# Evaluating Language Models in RustyFlow
Once a language model is trained, we need a way to measure its performance. This document explains the standard metric used for this purpose—**Perplexity**—and how to perform evaluation in the `RustyFlow` library.
## What is Perplexity?
**Perplexity (PPL)** is the standard metric for evaluating language models. It measures how well a probability model predicts a sample. In simple terms, perplexity is a measure of "surprise." A lower perplexity score indicates that the model is less surprised by the text in the test set, meaning it predicts the sequence of words more accurately.
### How it's Calculated
Perplexity is the exponentiated average cross-entropy loss.
- **Cross-Entropy Loss**: For each token in a sequence, the loss measures the negative log probability the model assigned to the correct next token. A lower loss means the model was more confident about the correct token.
- **Average Loss**: We calculate the average loss over an entire dataset (e.g., a validation or test set).
- **Perplexity**: The final perplexity is calculated as `exp(average_loss)`.
The formula is:
`PPL = exp( (1/N) * Σ( -log P(word_i | context_i) ) )`
Where `N` is the number of tokens in the test set.
**Interpretation:** A perplexity of `K` means that, on average, the model is as confused as if it had to choose uniformly and independently from `K` possibilities for each token. A perfect model that assigns probability 1 to the correct next token would have a perplexity of 1.
## How to Evaluate in RustyFlow
The `language_model` example has been updated to automatically perform evaluation after the training loop completes.
### Train/Validation/Test Splits
Following standard machine learning practice, we split our data into three sets:
1. **Training Set**: Used to train the model's parameters.
2. **Validation Set**: Used to tune hyperparameters (like learning rate, model size, etc.) and check for overfitting during development. The model does not train on this data.
3. **Test Set**: A held-out set used only once to report the final performance of the fully trained and tuned model. This provides an unbiased measure of the model's generalization ability.
### The `language_model` Example
- **Training**: The model is trained on the training portion of the selected dataset.
- **Validation**: After training, the example automatically runs an evaluation on the validation set and reports the average loss and perplexity.
- **Dataset Handling**:
- For **`wikitext-2`**, the example uses the official `wiki.train.tokens` and `wiki.valid.tokens` files. To get a final benchmark score, you would evaluate on `wiki.test.tokens`.

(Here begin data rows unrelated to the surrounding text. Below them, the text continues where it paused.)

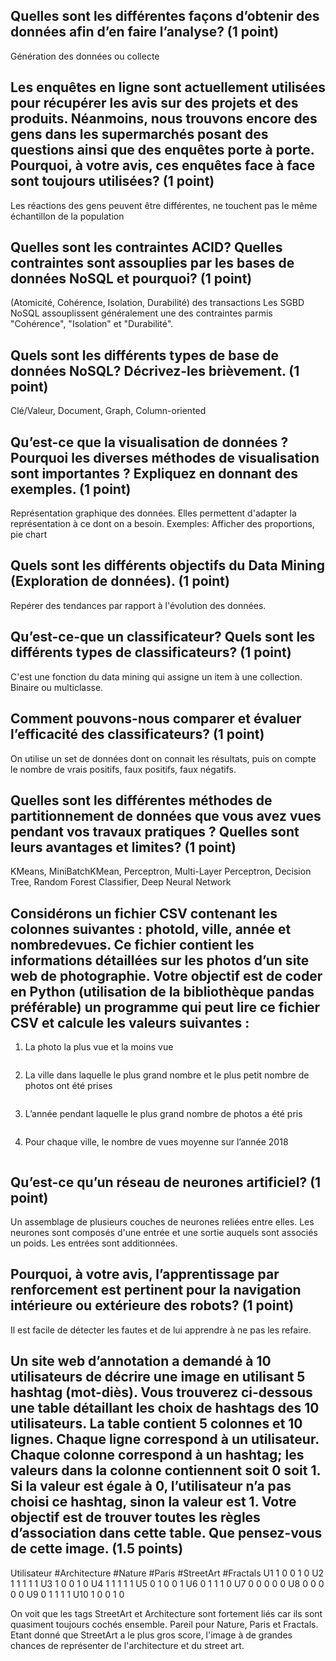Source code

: ## Quelles sont les différentes façons d’obtenir des données afin d’en faire l’analyse? (1 point)

Génération des données ou collecte

## Les enquêtes en ligne sont actuellement utilisées pour récupérer les avis sur des projets et des produits. Néanmoins, nous trouvons encore des gens dans les supermarchés posant des questions ainsi que des enquêtes porte à porte. Pourquoi, à votre avis, ces enquêtes face à face sont toujours utilisées? (1 point)

Les réactions des gens peuvent être différentes, ne touchent pas le même échantillon de la population

## Quelles sont les contraintes ACID? Quelles contraintes sont assouplies par les bases de données NoSQL et pourquoi? (1 point)

(Atomicité, Cohérence, Isolation, Durabilité) des transactions
Les SGBD NoSQL assouplissent généralement une des contraintes parmis "Cohérence", "Isolation" et "Durabilité".

## Quels sont les différents types de base de données NoSQL? Décrivez-les brièvement. (1 point)

Clé/Valeur, Document, Graph, Column-oriented

## Qu’est-ce que la visualisation de données ? Pourquoi les diverses méthodes de visualisation sont importantes ? Expliquez en donnant des exemples. (1 point)

Représentation graphique des données.
Elles permettent d'adapter la représentation à ce dont on a besoin.
Exemples: Afficher des proportions, pie chart

## Quels sont les différents objectifs du Data Mining (Exploration de données). (1 point)

Repérer des tendances par rapport à l'évolution des données.

## Qu’est-ce-que un classificateur? Quels sont les différents types de classificateurs? (1 point)

C'est une fonction du data mining qui assigne un item à une collection.
Binaire ou multiclasse.

## Comment pouvons-nous comparer et évaluer l’efficacité des classificateurs? (1 point)

On utilise un set de données dont on connait les résultats, puis on compte le nombre de vrais positifs, faux positifs, faux négatifs.

## Quelles sont les différentes méthodes de partitionnement de données que vous avez vues pendant vos travaux pratiques ? Quelles sont leurs avantages et limites? (1 point)

KMeans, MiniBatchKMean, Perceptron, Multi-Layer Perceptron, Decision Tree, Random Forest Classifier, Deep Neural Network

## Considérons un fichier CSV contenant les colonnes suivantes : photoId, ville, année et nombredevues. Ce fichier contient les informations détaillées sur les photos d’un site web de photographie. Votre objectif est de coder en Python (utilisation de la bibliothèque pandas préférable) un programme qui peut lire ce fichier CSV et calcule les valeurs suivantes :

1. La photo la plus vue et la moins vue
```py
```

2. La ville dans laquelle le plus grand nombre et le plus petit nombre de photos ont été prises
```py
```

3. L’année pendant laquelle le plus grand nombre de photos a été pris
```py
```

4. Pour chaque ville, le nombre de vues moyenne sur l’année 2018
```py
```

## Qu’est-ce qu’un réseau de neurones artificiel? (1 point)

Un assemblage de plusieurs couches de neurones reliées entre elles. Les neurones sont composés d'une entrée et une sortie auquels sont associés un poids. Les entrées sont additionnées.

## Pourquoi, à votre avis, l’apprentissage par renforcement est pertinent pour la navigation intérieure ou extérieure des robots? (1 point)

Il est facile de détecter les fautes et de lui apprendre à ne pas les refaire.

## Un site web d’annotation a demandé à 10 utilisateurs de décrire une image en utilisant 5 hashtag (mot-diès). Vous trouverez ci-dessous une table détaillant les choix de hashtags des 10 utilisateurs. La table contient 5 colonnes et 10 lignes. Chaque ligne correspond à un utilisateur. Chaque colonne correspond à un hashtag; les valeurs dans la colonne contiennent soit 0 soit 1. Si la valeur est égale à 0, l’utilisateur n’a pas choisi ce hashtag, sinon la valeur est 1. Votre objectif est de trouver toutes les règles d’association dans cette table. Que pensez-vous de cette image. (1.5 points)

Utilisateur	#Architecture	#Nature	#Paris	#StreetArt	#Fractals
U1		1		0	0	1		0
U2		1		1	1	1		1
U3		1		0	0	1		0
U4		1		1	1	1		1
U5		0		1	0	0		1
U6		0		1	1	1		0
U7		0		0	0	0		0
U8		0		0	0	0		0
U9		0		1	1	1		1
U10		1		0	0	1		0

On voit que les tags StreetArt et Architecture sont fortement liés car ils sont quasiment toujours cochés ensemble. Pareil pour Nature, Paris et Fractals.
Etant donné que StreetArt a le plus gros score, l'image à de grandes chances de représenter de l'architecture et du street art.
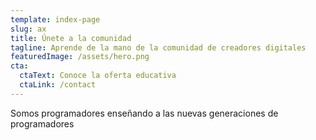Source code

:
 ```yaml
---
template: index-page
slug: ax
title: Únete a la comunidad
tagline: Aprende de la mano de la comunidad de creadores digitales
featuredImage: /assets/hero.png
cta:
  ctaText: Conoce la oferta educativa
  ctaLink: /contact
---
```

 Somos programadores enseñando a las nuevas generaciones de programadores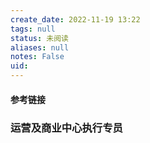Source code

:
 ```yaml
---
create_date: 2022-11-19 13:22
tags: null
status: 未阅读 
aliases: null
notes: False
uid: 
---
```



#### 参考链接

### 运营及商业中心执行专员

- For **`tinyshakespeare`** and custom text files, the example performs a 90/10 split to create training and validation sets.
To run the demo and see the evaluation:
```bash
# This will train on TinyShakespeare and then evaluate it.
./run.sh demo
```
The output will include a final section with the validation loss and perplexity. This allows you to see if changes to the model or hyperparameters are improving its predictive power.